We join the monkee as he attempts to sell someone the latest version of my software.

"And the latest version of [jodi's software]? Holy Christmas!"

Amelia: Holy Christmas? What does that mean?
Jodi: I don't know, I guess he means it's really really great.
Amelia: so great he cannot come up with a logical exclamation?
Jodi: I don't like him talking about my software.
Amelia: Wait, don't you want him to sell it?
Jodi: Yeah... it's just.... it's non-denominational product! Separation of church and software!
Amelia: Ahhh....
Jodi: Don't push your Christian holidays on my software, it was made by people of many faiths.
Amelia: Holy politically correct Winter Festival that adheres no no one specific religious belief!
Jodi: batman.

Holy Christmas is now the interjection of choice among members of my department.

Comments

Comments closed on older entries, whenever I get around to it, to avoid spam.
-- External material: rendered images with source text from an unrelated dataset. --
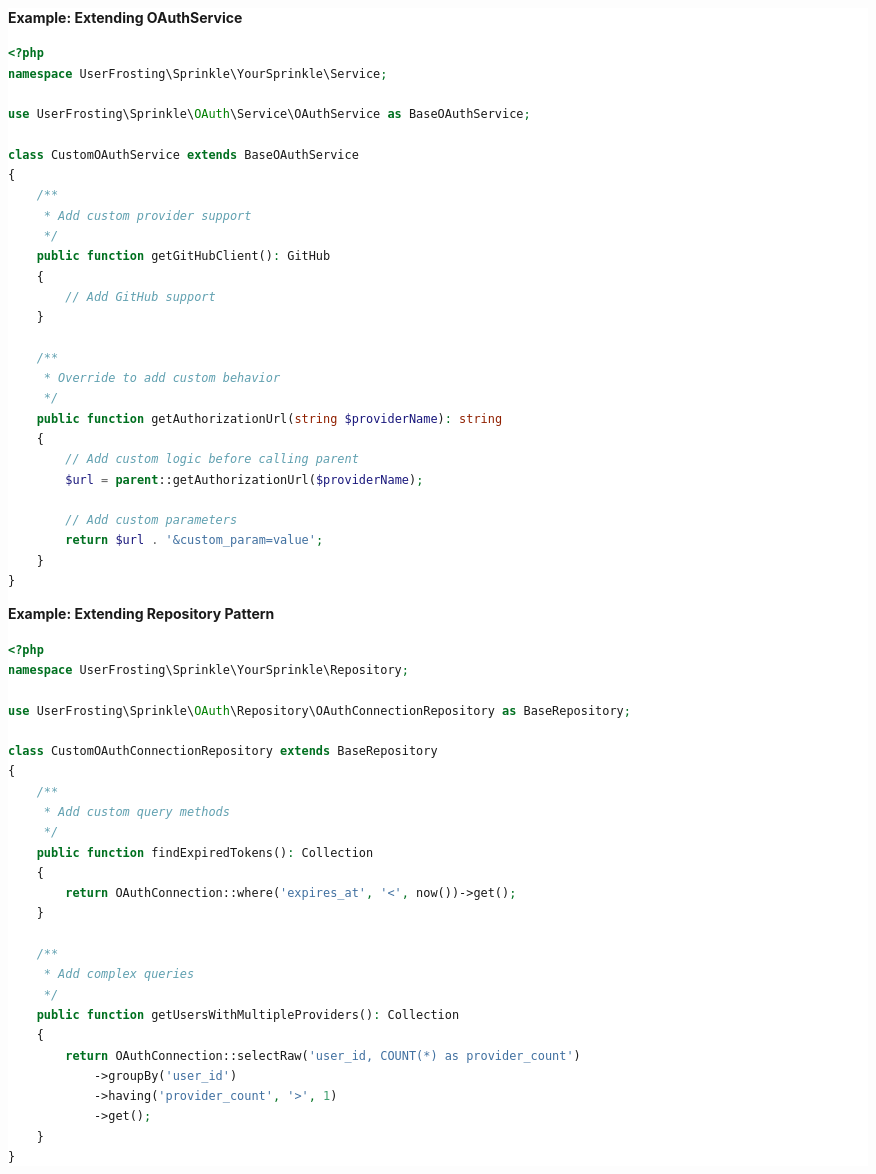 **Example: Extending OAuthService**

```php
<?php
namespace UserFrosting\Sprinkle\YourSprinkle\Service;

use UserFrosting\Sprinkle\OAuth\Service\OAuthService as BaseOAuthService;

class CustomOAuthService extends BaseOAuthService
{
    /**
     * Add custom provider support
     */
    public function getGitHubClient(): GitHub
    {
        // Add GitHub support
    }
    
    /**
     * Override to add custom behavior
     */
    public function getAuthorizationUrl(string $providerName): string
    {
        // Add custom logic before calling parent
        $url = parent::getAuthorizationUrl($providerName);
        
        // Add custom parameters
        return $url . '&custom_param=value';
    }
}
```

**Example: Extending Repository Pattern**

```php
<?php
namespace UserFrosting\Sprinkle\YourSprinkle\Repository;

use UserFrosting\Sprinkle\OAuth\Repository\OAuthConnectionRepository as BaseRepository;

class CustomOAuthConnectionRepository extends BaseRepository
{
    /**
     * Add custom query methods
     */
    public function findExpiredTokens(): Collection
    {
        return OAuthConnection::where('expires_at', '<', now())->get();
    }
    
    /**
     * Add complex queries
     */
    public function getUsersWithMultipleProviders(): Collection
    {
        return OAuthConnection::selectRaw('user_id, COUNT(*) as provider_count')
            ->groupBy('user_id')
            ->having('provider_count', '>', 1)
            ->get();
    }
}
```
i can see how that would be annoying. so when does the countdown begin for when the monkee is moved?

they say it's some time in july.

Isn't it somewhat redundant? I wholeheartedly vote for use of a nice, hearty four letter expletive.
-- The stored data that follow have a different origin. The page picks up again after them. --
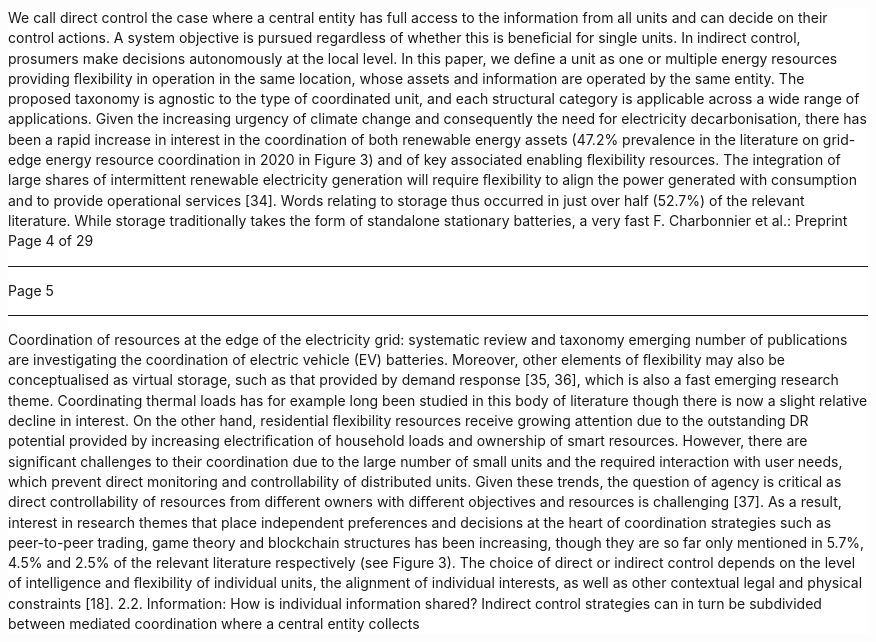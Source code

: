 We call direct control the case where a central entity has full access to the information from all units and can
decide on their control actions. A system objective is pursued regardless of whether this is beneﬁcial for single units.
In indirect control, prosumers make decisions autonomously at the local level.
In this paper, we deﬁne a unit as one or multiple energy resources providing ﬂexibility in operation in the same
location, whose assets and information are operated by the same entity. The proposed taxonomy is agnostic to the type
of coordinated unit, and each structural category is applicable across a wide range of applications. Given the increasing
urgency of climate change and consequently the need for electricity decarbonisation, there has been a rapid increase
in interest in the coordination of both renewable energy assets (47.2% prevalence in the literature on grid-edge energy
resource coordination in 2020 in Figure 3) and of key associated enabling ﬂexibility resources. The integration of
large shares of intermittent renewable electricity generation will require ﬂexibility to align the power generated with
consumption and to provide operational services [34]. Words relating to storage thus occurred in just over half (52.7%)
of the relevant literature. While storage traditionally takes the form of standalone stationary batteries, a very fast
F. Charbonnier et al.: Preprint
Page 4 of 29


---

Page 5

---

Coordination of resources at the edge of the electricity grid: systematic review and taxonomy
emerging number of publications are investigating the coordination of electric vehicle (EV) batteries. Moreover, other
elements of ﬂexibility may also be conceptualised as virtual storage, such as that provided by demand response [35, 36],
which is also a fast emerging research theme. Coordinating thermal loads has for example long been studied in this body
of literature though there is now a slight relative decline in interest. On the other hand, residential ﬂexibility resources
receive growing attention due to the outstanding DR potential provided by increasing electriﬁcation of household
loads and ownership of smart resources. However, there are signiﬁcant challenges to their coordination due to the large
number of small units and the required interaction with user needs, which prevent direct monitoring and controllability
of distributed units.
Given these trends, the question of agency is critical as direct controllability of resources from diﬀerent owners with
diﬀerent objectives and resources is challenging [37]. As a result, interest in research themes that place independent
preferences and decisions at the heart of coordination strategies such as peer-to-peer trading, game theory and
blockchain structures has been increasing, though they are so far only mentioned in 5.7%, 4.5% and 2.5% of the relevant
literature respectively (see Figure 3). The choice of direct or indirect control depends on the level of intelligence and
ﬂexibility of individual units, the alignment of individual interests, as well as other contextual legal and physical
constraints [18].
2.2. Information: How is individual information shared?
Indirect control strategies can in turn be subdivided between mediated coordination where a central entity collects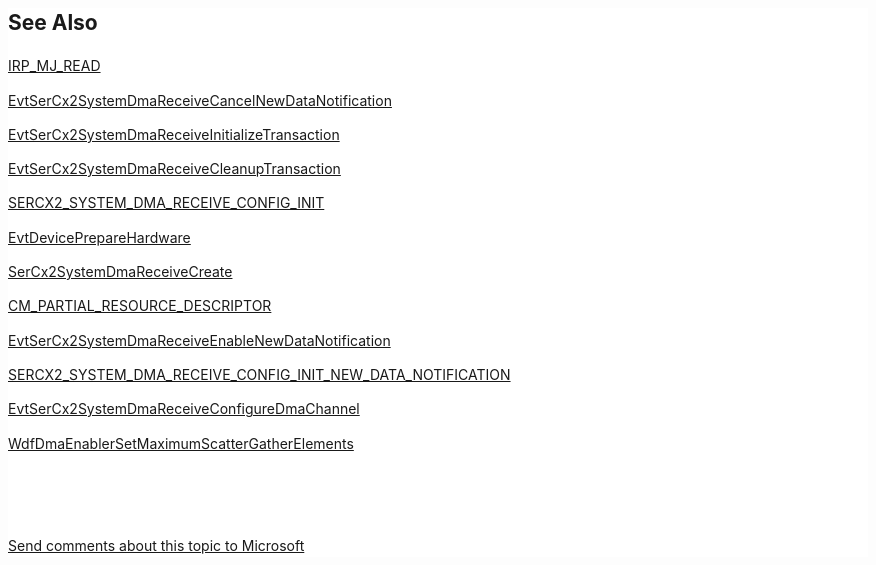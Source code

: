 ## See Also

<a href="https://msdn.microsoft.com/library/windows/hardware/ff549327">IRP_MJ_READ</a>

<a href="..\sercx\nc-sercx-evt_sercx2_system_dma_receive_cancel_new_data_notification.md">EvtSerCx2SystemDmaReceiveCancelNewDataNotification</a>

<a href="..\sercx\nc-sercx-evt_sercx2_system_dma_receive_initialize_transaction.md">EvtSerCx2SystemDmaReceiveInitializeTransaction</a>

<a href="..\sercx\nc-sercx-evt_sercx2_system_dma_receive_cleanup_transaction.md">EvtSerCx2SystemDmaReceiveCleanupTransaction</a>

<a href="..\sercx\nf-sercx-sercx2_system_dma_receive_config_init.md">SERCX2_SYSTEM_DMA_RECEIVE_CONFIG_INIT</a>

<a href="..\wdfdevice\nc-wdfdevice-evt_wdf_device_prepare_hardware.md">EvtDevicePrepareHardware</a>

<a href="..\sercx\nf-sercx-sercx2systemdmareceivecreate.md">SerCx2SystemDmaReceiveCreate</a>

<a href="..\wdm\ns-wdm-_cm_partial_resource_descriptor.md">CM_PARTIAL_RESOURCE_DESCRIPTOR</a>

<a href="..\sercx\nc-sercx-evt_sercx2_system_dma_receive_enable_new_data_notification.md">EvtSerCx2SystemDmaReceiveEnableNewDataNotification</a>

<a href="..\sercx\nf-sercx-sercx2_system_dma_receive_config_init_new_data_notification.md">SERCX2_SYSTEM_DMA_RECEIVE_CONFIG_INIT_NEW_DATA_NOTIFICATION</a>

<a href="..\sercx\nc-sercx-evt_sercx2_system_dma_receive_configure_dma_channel.md">EvtSerCx2SystemDmaReceiveConfigureDmaChannel</a>

<a href="..\wdfdmaenabler\nf-wdfdmaenabler-wdfdmaenablersetmaximumscattergatherelements.md">WdfDmaEnablerSetMaximumScatterGatherElements</a>

 

 

<a href="mailto:wsddocfb@microsoft.com?subject=Documentation%20feedback [serports\serports]:%20SERCX2_SYSTEM_DMA_RECEIVE_CONFIG structure%20 RELEASE:%20(12/14/2017)&amp;body=%0A%0APRIVACY STATEMENT%0A%0AWe use your feedback to improve the documentation. We don't use your email address for any other purpose, and we'll remove your email address from our system after the issue that you're reporting is fixed. While we're working to fix this issue, we might send you an email message to ask for more info. Later, we might also send you an email message to let you know that we've addressed your feedback.%0A%0AFor more info about Microsoft's privacy policy, see http://privacy.microsoft.com/en-us/default.aspx." title="Send comments about this topic to Microsoft">Send comments about this topic to Microsoft</a>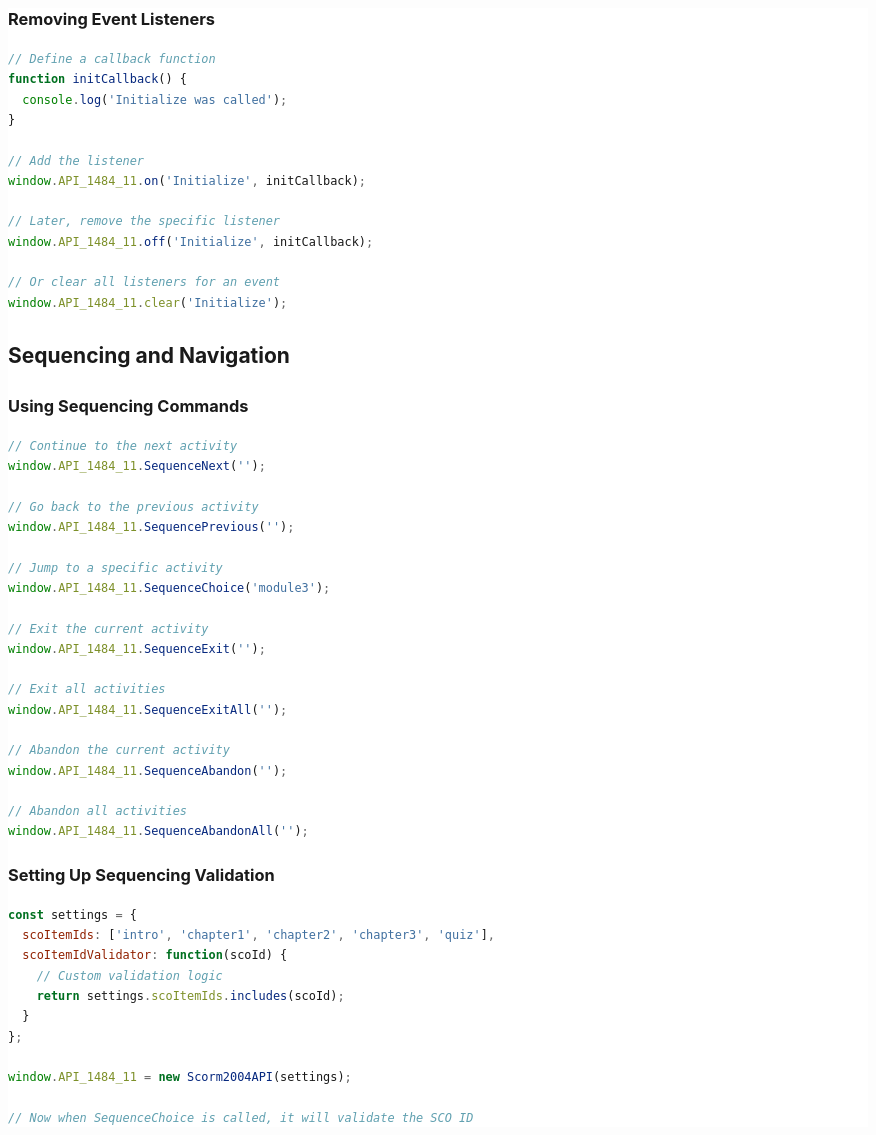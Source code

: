 ### Removing Event Listeners

```javascript
// Define a callback function
function initCallback() {
  console.log('Initialize was called');
}

// Add the listener
window.API_1484_11.on('Initialize', initCallback);

// Later, remove the specific listener
window.API_1484_11.off('Initialize', initCallback);

// Or clear all listeners for an event
window.API_1484_11.clear('Initialize');
```

## Sequencing and Navigation

### Using Sequencing Commands

```javascript
// Continue to the next activity
window.API_1484_11.SequenceNext('');

// Go back to the previous activity
window.API_1484_11.SequencePrevious('');

// Jump to a specific activity
window.API_1484_11.SequenceChoice('module3');

// Exit the current activity
window.API_1484_11.SequenceExit('');

// Exit all activities
window.API_1484_11.SequenceExitAll('');

// Abandon the current activity
window.API_1484_11.SequenceAbandon('');

// Abandon all activities
window.API_1484_11.SequenceAbandonAll('');
```

### Setting Up Sequencing Validation

```javascript
const settings = {
  scoItemIds: ['intro', 'chapter1', 'chapter2', 'chapter3', 'quiz'],
  scoItemIdValidator: function(scoId) {
    // Custom validation logic
    return settings.scoItemIds.includes(scoId);
  }
};

window.API_1484_11 = new Scorm2004API(settings);

// Now when SequenceChoice is called, it will validate the SCO ID
```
i'm thinking he needs to write some witty expressions down on stickies so he's not caught having to improvise again.

Some examples of superlatives you could post on his cube wall for him to use.

Great Caesar's Ghost

Holey Toledo*

Holey Mackerel*

Da' Bomb**

Groovy

Un-friggin-believable

Better than a horny dog when your leg is cold

It's uber adequate

(* I use "Holey" because I believe that when you're describing something so wonderful, you mean that it punches holes in objects and cities. The holes could also be from the violent sloughing off of shoes as people's socks are knocked off.)

(** If you're marketing to an urban community. One hopelessly enamoured with caucasian jackasses trying to be black [See also Eminem.] I would mark that he should use this often when on his cellphone in airports, ensuring he says it in a near yell to attract as many security guards' attention.)

But you must also be careful about who hears "Holy Christmas" come from your cool mouths (mouthes? mouthi?) because if he hears it, he'll think he too is cool, then you'll never get that monkee off your back! (You knew where I was going on that one, didn't you?)

I think "da bomb," "groovy," "un-friggen-believalbe," are fitting. "uber adequate" is not quite it because my product is not just "uber aedquate" it's ubersupercalisexyfragilicious!